> [Exercise brief]
Among the lines below, keep only those from the one containing "2 working days!" through the one containing "## Learn and have fun!", and reproduce them exactly.

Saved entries
■ ■ ■ ■ ■

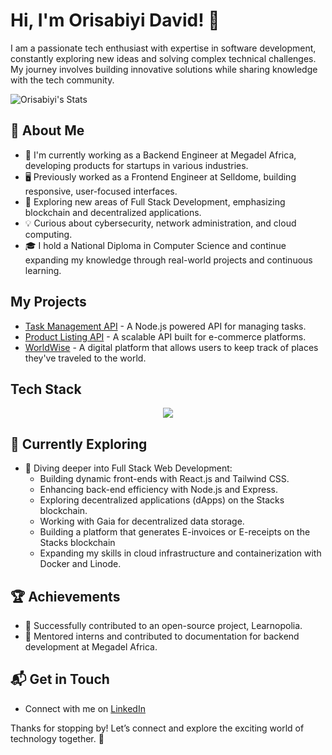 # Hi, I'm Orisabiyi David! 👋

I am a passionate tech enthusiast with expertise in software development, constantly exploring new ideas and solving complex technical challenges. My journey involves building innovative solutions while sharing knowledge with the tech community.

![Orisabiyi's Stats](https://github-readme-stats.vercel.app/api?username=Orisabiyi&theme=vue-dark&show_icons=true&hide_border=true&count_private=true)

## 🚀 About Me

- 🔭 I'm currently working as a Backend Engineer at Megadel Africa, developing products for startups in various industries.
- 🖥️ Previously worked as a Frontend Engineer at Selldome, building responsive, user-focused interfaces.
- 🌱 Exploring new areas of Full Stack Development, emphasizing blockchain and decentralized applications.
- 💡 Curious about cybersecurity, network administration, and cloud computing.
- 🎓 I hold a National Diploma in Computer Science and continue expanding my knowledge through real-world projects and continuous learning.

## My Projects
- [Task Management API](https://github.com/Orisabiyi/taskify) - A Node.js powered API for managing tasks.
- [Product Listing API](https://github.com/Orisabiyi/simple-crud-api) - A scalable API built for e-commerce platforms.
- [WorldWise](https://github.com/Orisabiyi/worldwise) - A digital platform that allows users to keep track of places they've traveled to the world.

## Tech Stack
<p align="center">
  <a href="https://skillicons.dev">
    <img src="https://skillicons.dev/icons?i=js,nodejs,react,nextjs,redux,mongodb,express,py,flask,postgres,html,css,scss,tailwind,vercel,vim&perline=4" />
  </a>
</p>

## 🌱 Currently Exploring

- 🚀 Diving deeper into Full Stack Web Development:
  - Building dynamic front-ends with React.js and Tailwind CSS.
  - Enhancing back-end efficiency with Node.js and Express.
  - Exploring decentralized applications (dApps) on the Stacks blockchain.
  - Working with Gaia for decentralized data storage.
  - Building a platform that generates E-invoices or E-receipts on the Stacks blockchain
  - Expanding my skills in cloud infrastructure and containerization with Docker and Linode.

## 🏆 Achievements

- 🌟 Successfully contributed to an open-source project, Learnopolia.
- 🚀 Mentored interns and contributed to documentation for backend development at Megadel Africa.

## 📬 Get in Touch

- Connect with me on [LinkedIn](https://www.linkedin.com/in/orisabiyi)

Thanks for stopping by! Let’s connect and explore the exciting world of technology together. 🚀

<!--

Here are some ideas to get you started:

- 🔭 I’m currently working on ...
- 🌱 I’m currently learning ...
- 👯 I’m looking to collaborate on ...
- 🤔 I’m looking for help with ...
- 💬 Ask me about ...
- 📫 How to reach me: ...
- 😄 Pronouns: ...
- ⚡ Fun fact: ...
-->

■ ■ ■ ■ ■

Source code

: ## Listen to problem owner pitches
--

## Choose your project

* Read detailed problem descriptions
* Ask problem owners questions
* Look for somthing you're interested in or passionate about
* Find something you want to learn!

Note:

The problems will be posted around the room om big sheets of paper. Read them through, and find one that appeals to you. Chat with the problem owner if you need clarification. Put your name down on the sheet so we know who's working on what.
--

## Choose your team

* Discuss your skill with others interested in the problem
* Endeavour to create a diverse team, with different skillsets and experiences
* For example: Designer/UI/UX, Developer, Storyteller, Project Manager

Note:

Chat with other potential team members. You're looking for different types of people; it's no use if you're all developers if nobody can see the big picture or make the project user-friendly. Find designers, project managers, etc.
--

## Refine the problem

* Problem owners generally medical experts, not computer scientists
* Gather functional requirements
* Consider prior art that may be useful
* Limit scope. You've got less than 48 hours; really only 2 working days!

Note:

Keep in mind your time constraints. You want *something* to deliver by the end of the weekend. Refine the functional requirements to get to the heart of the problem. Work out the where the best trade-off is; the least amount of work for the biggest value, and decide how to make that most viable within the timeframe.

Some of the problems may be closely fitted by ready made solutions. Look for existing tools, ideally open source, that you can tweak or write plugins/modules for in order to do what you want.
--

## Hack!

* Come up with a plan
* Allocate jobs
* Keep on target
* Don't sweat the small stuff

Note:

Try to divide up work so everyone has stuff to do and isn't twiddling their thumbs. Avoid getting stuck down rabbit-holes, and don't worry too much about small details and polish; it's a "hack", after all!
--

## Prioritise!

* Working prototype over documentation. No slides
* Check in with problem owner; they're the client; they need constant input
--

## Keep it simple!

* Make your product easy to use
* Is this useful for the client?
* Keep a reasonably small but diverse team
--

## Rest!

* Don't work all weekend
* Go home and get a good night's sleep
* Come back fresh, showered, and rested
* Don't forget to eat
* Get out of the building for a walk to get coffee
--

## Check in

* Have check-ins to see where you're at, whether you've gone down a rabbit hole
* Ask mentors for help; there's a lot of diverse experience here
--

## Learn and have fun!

■ ■ ■ ■ ■

> [Response]
* Limit scope. You've got less than 48 hours; really only 2 working days!

Note:

Keep in mind your time constraints. You want *something* to deliver by the end of the weekend. Refine the functional requirements to get to the heart of the problem. Work out the where the best trade-off is; the least amount of work for the biggest value, and decide how to make that most viable within the timeframe.

Some of the problems may be closely fitted by ready made solutions. Look for existing tools, ideally open source, that you can tweak or write plugins/modules for in order to do what you want.
--

## Hack!

* Come up with a plan
* Allocate jobs
* Keep on target
* Don't sweat the small stuff

Note:

Try to divide up work so everyone has stuff to do and isn't twiddling their thumbs. Avoid getting stuck down rabbit-holes, and don't worry too much about small details and polish; it's a "hack", after all!
--

## Prioritise!

* Working prototype over documentation. No slides
* Check in with problem owner; they're the client; they need constant input
--

## Keep it simple!

* Make your product easy to use
* Is this useful for the client?
* Keep a reasonably small but diverse team
--

## Rest!

* Don't work all weekend
* Go home and get a good night's sleep
* Come back fresh, showered, and rested
* Don't forget to eat
* Get out of the building for a walk to get coffee
--

## Check in

* Have check-ins to see where you're at, whether you've gone down a rabbit hole
* Ask mentors for help; there's a lot of diverse experience here
--

## Learn and have fun!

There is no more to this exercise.